Einzelne Baumgruppen fassen den Platz locker und lassen zugleich Bewegungsströme aus der Innenstadt und vom ZOB zu. Der mit Natursteinpflaster befestigte Platz ist multifunktional für verschiedene Arrangements und Festivitäten bespielbar. Die nötigte Infrastruktur wird mit Unterflurverteilern, Bodenhülsen und einer Abwasserentsorgungsstation gewährleistet. Die Wartebereiche für den ZOB werden durch den Neubau des Rathauses und der Bibliothek überdacht und sind mit Sitzbänken ausreichend möbliert. Die asphaltierte Zufahrt zur Quartiersgarage ist nördlich dieser über den Münsterdamm möglich.
Innere Struktur
Der Entwurf des Neubaus trägt den räumlichen Herausforderungen des Standorts in besonderem Maße Rechnung und übersetzt das funktionale Raumprogramm in eine durchdachte und optimal nutzbare Architektur. Durch eine klare und strukturierte Gestaltung wird ein Gebäude geschaffen, das sowohl den Anforderungen an öffentliche, halböffentliche und interne Bereiche als auch an Flexibilität und Effizienz gerecht wird.

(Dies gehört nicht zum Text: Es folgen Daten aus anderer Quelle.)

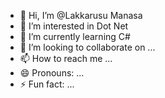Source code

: - 👋 Hi, I’m @Lakkarusu Manasa
- 👀 I’m interested in Dot Net
- 🌱 I’m currently learning C#
- 💞️ I’m looking to collaborate on ...
- 📫 How to reach me ...
- 😄 Pronouns: ...
- ⚡ Fun fact: ...

<!---
Lakkarusu/Lakkarusu is a ✨ special ✨ repository because its `README.md` (this file) appears on your GitHub profile.
You can click the Preview link to take a look at your changes.
--->
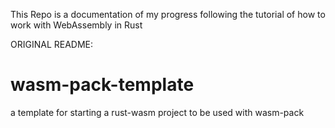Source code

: This Repo is a documentation of my progress following the tutorial of how to work with WebAssembly in Rust


ORIGINAL README:
# wasm-pack-template
a template for starting a rust-wasm project to be used with wasm-pack
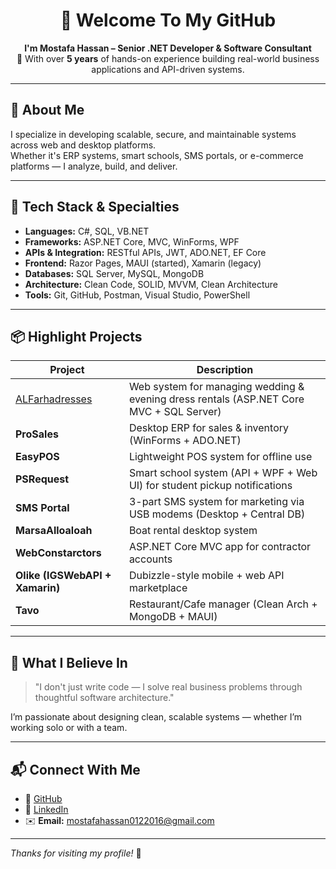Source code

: <h1 align="center">👋 Welcome To My GitHub</h1>

<p align="center">
  <b>I'm Mostafa Hassan – Senior .NET Developer & Software Consultant</b><br/>
  🚀 With over <b>5 years</b> of hands-on experience building real-world business applications and API-driven systems.
</p>

---

## 🧠 About Me

I specialize in developing scalable, secure, and maintainable systems across web and desktop platforms.  
Whether it's ERP systems, smart schools, SMS portals, or e-commerce platforms — I analyze, build, and deliver.

---

## 🔧 Tech Stack & Specialties

- **Languages:** C#, SQL, VB.NET  
- **Frameworks:** ASP.NET Core, MVC, WinForms, WPF  
- **APIs & Integration:** RESTful APIs, JWT, ADO.NET, EF Core  
- **Frontend:** Razor Pages, MAUI (started), Xamarin (legacy)  
- **Databases:** SQL Server, MySQL, MongoDB  
- **Architecture:** Clean Code, SOLID, MVVM, Clean Architecture  
- **Tools:** Git, GitHub, Postman, Visual Studio, PowerShell  

---

## 📦 Highlight Projects

| Project                         | Description                                                                 |
|----------------------------------|-----------------------------------------------------------------------------|
| [ALFarhadresses](https://github.com/MustafaHassaan/ALFarhadresses) | Web system for managing wedding & evening dress rentals (ASP.NET Core MVC + SQL Server) |
| **ProSales**                   | Desktop ERP for sales & inventory (WinForms + ADO.NET)                     |
| **EasyPOS**                    | Lightweight POS system for offline use                                     |
| **PSRequest**                  | Smart school system (API + WPF + Web UI) for student pickup notifications |
| **SMS Portal**                 | 3-part SMS system for marketing via USB modems (Desktop + Central DB)     |
| **MarsaAlloaloah**             | Boat rental desktop system                                                 |
| **WebConstarctors**            | ASP.NET Core MVC app for contractor accounts                               |
| **Olike (IGSWebAPI + Xamarin)**| Dubizzle-style mobile + web API marketplace                               |
| **Tavo**                       | Restaurant/Cafe manager (Clean Arch + MongoDB + MAUI)                      |

---

## 🎯 What I Believe In

> "I don't just write code — I solve real business problems through thoughtful software architecture."

I’m passionate about designing clean, scalable systems — whether I’m working solo or with a team.

---

## 📬 Connect With Me

- 🔗 [GitHub](https://github.com/MustafaHassaan)
- 🔗 [LinkedIn](https://www.linkedin.com/in/mostafahassaan/)
- ✉️ **Email:** mostafahassan0122016@gmail.com

---

*Thanks for visiting my profile!* 🙏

Die Erdgeschosszone besticht durch maximale Transparenz, die eine einladende Atmosphäre schafft und den offenen Charakter des Gebäudes unterstreicht. Großzügige Unterschnitte an allen Seiten verstärken diesen Eindruck und laden Besucherinnen und Besucher ein, das Gebäude zu betreten. In diesem zentralen Bereich sind wichtige öffentliche Einrichtungen wie die Bibliothek, das Bistro, der Bürgerservice und der Empfangsbereich untergebracht. Das Foyer ist als offene Zone konzipiert, die sich von Norden nach Süden erstreckt und als zentrale Achse beide Seiten des Gebäudes miteinander verbindet. Diese Gestaltung ermöglicht Zugänge von allen Seiten des Baukörpers und sorgt für eine natürliche Orientierung im Innenraum.
Eine besondere räumliche Dynamik entsteht durch zwei großzügige Sitztreppen, die das Erdgeschoss mit dem ersten Obergeschoss verbinden. Diese Treppen laden nicht nur zum Verweilen ein, sondern fördern auch die Kommunikation und den Austausch zwischen den Gebäudebereichen. Hierzu tragen vor allem auch die beiden geschossübergreifenden Hallen ein, die dem Innenraum eine angemessene Offenheit verleihen. Eine einläufige Haupttreppe erschließt alle Geschosse vertikal und wird durch zwei barrierefreie Aufzüge ergänzt, sodass ein uneingeschränkter Zugang für alle Nutzergruppen gewährleistet ist.
Das erste Obergeschoss ist geprägt von repräsentativen und halböffentlichen Bereichen. Hier befinden sich der große Ratssaal und das Trauzimmer, die durch eine flexible Raumgestaltung für unterschiedliche Veranstaltungsformate geeignet sind. Ebenfalls in dieser Etage angesiedelt ist die zweite Ebene der Bibliothek mit einem großen Lesesaal, einem multifunktionalen Veranstaltungsraum und mehreren Seminarräumen. Diese Räume zeichnen sich vor allem durch fließende Übergänge aus, wodurch eine großzügige und offene Landschaft entsteht. Das Foyer fungiert als neutrale, öffentlich zugängliche Zone in allen Geschossebenen, die eine intuitive und unabhängige Erschließung aller Bereiche sicherstellt. Die Grundrissorganisation ermöglicht, dass nahezu alle Bereiche bei Bedarf separat genutzt oder abgetrennt werden können. Dies gilt insbesondere für die Besprechungsräume für die politischen Gremien, als auch für den Teilbereich der Bibliothek, der rund um die Uhr geöffnet haben soll. Dieser Bereich umfasst den zweigeschossigen Multifunktionsraum und die Seminarräume. Diese sind mit einem eigenen Flursystem versehen, welches von der neutralen Erschließungszone betreten werden kann und dadurch optimal separat betrieben werden kann.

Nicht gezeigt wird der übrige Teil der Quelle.